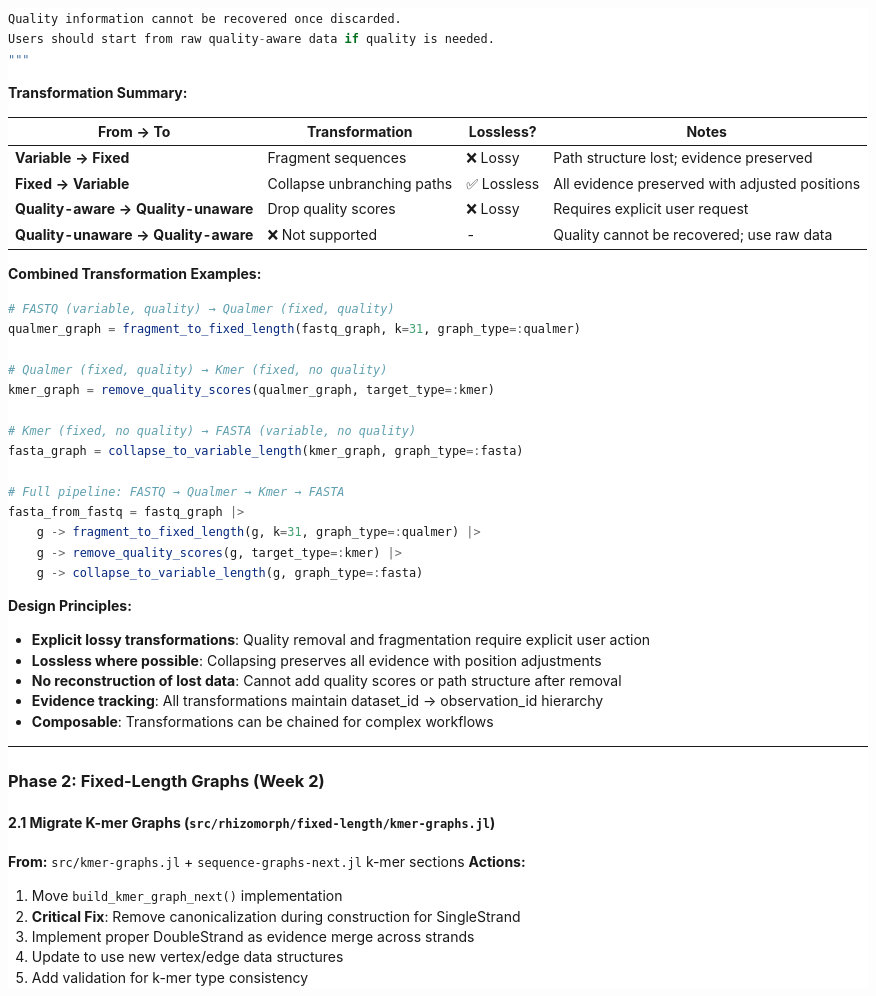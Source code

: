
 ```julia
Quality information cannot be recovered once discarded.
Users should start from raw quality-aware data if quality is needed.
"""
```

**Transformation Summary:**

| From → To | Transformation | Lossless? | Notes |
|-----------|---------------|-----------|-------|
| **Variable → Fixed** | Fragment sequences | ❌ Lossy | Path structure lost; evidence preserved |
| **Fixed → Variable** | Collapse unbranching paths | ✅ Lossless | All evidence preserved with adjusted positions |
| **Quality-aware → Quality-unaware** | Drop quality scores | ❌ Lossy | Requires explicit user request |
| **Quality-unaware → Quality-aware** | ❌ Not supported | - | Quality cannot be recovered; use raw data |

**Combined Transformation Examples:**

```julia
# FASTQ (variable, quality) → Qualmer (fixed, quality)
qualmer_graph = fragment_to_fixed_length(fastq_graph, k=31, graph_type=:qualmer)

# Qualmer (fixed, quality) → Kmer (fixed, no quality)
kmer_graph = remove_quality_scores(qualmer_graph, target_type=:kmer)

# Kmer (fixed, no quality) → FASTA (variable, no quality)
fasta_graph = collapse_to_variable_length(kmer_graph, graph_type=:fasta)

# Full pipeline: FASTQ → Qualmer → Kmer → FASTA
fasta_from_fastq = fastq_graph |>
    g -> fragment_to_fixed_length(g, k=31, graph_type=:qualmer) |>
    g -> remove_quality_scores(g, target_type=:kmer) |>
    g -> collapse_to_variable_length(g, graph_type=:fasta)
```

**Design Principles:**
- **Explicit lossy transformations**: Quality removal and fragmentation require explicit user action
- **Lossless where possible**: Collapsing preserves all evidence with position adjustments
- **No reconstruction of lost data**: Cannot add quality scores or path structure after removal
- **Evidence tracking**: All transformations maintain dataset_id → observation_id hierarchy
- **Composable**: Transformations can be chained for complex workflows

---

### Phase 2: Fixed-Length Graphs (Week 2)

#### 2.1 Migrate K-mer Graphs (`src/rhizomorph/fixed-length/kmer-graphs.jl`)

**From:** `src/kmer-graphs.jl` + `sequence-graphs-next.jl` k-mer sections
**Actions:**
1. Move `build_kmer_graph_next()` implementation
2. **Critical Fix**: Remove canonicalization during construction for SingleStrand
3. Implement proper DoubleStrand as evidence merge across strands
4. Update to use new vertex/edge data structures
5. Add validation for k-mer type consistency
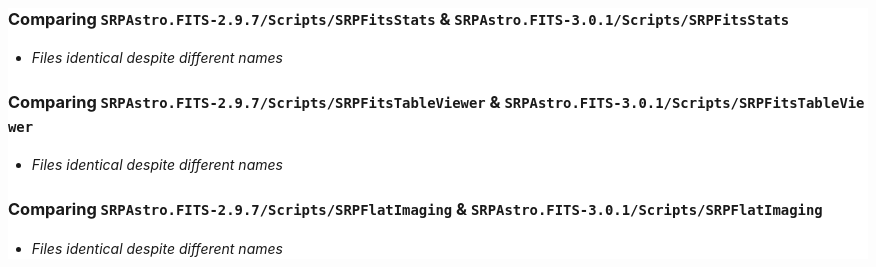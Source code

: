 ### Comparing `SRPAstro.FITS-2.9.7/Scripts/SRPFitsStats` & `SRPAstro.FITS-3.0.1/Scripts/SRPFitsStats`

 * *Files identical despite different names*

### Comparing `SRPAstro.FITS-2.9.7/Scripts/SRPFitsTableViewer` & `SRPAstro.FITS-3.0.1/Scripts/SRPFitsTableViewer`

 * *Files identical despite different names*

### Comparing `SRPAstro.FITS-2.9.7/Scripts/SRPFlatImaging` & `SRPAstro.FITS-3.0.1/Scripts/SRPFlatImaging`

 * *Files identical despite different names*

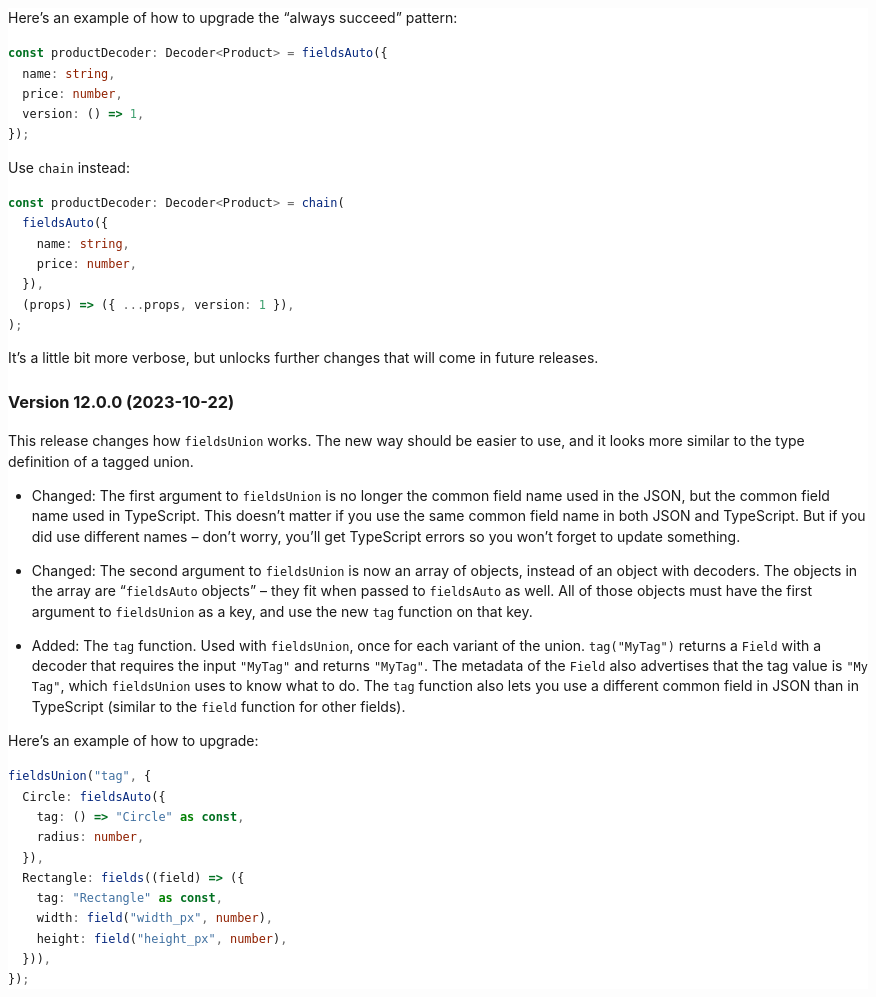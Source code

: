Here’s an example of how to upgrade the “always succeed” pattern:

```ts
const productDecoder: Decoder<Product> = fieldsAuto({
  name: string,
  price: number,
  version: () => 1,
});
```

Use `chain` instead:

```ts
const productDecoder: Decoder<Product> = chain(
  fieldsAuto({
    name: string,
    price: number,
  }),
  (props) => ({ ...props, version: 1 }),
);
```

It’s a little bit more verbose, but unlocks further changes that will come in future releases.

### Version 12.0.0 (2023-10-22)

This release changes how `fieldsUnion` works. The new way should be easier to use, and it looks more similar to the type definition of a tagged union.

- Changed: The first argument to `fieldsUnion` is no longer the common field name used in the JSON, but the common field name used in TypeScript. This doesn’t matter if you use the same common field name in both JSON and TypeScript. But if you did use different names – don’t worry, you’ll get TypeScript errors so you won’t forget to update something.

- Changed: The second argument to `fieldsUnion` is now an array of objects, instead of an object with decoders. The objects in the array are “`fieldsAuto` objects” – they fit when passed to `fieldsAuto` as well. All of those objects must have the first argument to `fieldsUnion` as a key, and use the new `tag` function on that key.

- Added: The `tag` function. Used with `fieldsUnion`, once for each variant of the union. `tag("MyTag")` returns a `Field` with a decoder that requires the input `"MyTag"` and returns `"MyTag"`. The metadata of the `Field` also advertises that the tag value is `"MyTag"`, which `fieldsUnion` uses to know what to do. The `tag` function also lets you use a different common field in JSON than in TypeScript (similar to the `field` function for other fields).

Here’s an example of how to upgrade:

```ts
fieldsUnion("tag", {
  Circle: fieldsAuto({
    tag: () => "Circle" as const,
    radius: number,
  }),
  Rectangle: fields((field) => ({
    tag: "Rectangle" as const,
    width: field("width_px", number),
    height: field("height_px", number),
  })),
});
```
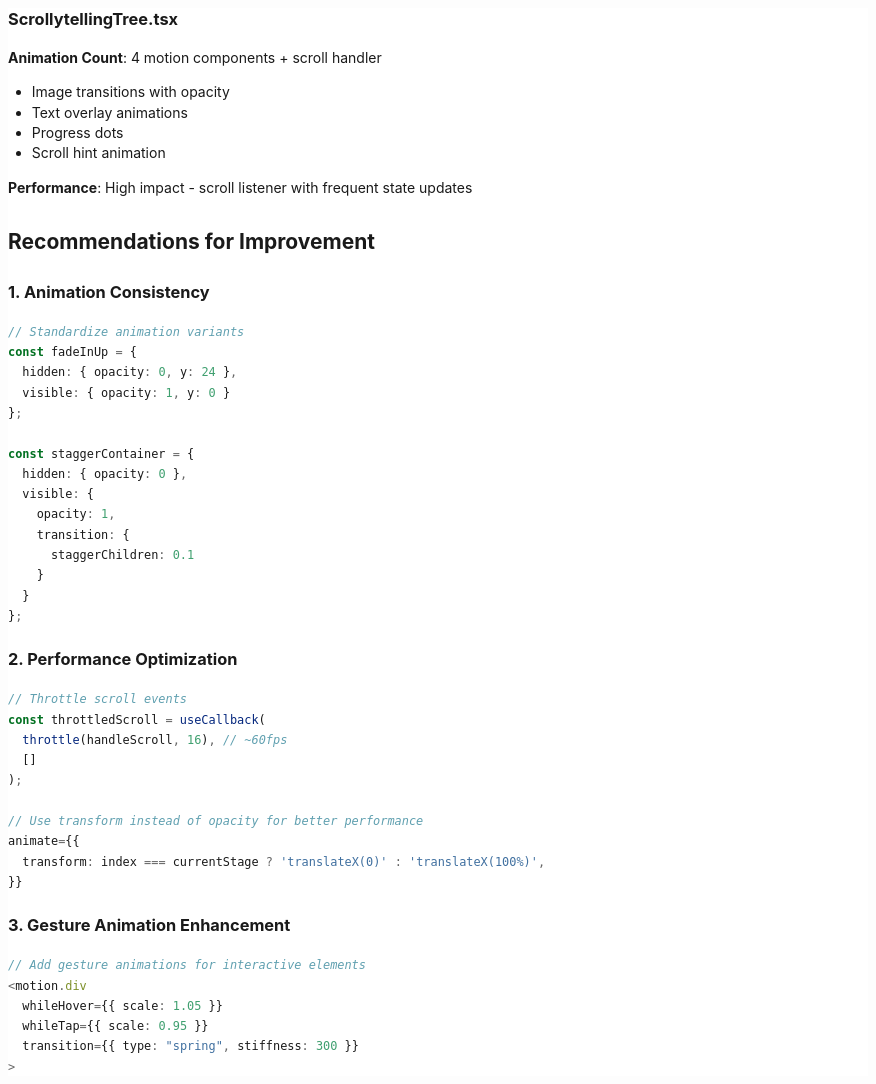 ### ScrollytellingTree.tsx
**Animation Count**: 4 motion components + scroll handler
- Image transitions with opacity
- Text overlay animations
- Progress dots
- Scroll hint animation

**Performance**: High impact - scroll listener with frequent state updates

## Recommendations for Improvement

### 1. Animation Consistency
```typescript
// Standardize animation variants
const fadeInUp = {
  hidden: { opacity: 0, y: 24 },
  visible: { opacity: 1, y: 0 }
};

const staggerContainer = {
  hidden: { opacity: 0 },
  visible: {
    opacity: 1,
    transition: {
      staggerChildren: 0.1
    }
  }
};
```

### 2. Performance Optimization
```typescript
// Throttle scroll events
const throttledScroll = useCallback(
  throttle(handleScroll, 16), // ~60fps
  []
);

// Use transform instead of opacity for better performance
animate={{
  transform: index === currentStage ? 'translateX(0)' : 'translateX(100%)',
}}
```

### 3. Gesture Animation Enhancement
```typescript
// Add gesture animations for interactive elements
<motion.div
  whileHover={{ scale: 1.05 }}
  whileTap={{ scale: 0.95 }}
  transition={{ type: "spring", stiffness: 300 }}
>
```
+---+
> [Work item]: From the entries above, extract every line where the word "lost" appears.

> [Task output]:
| **Variable → Fixed** | Fragment sequences | ❌ Lossy | Path structure lost; evidence preserved |
- **No reconstruction of lost data**: Cannot add quality scores or path structure after removal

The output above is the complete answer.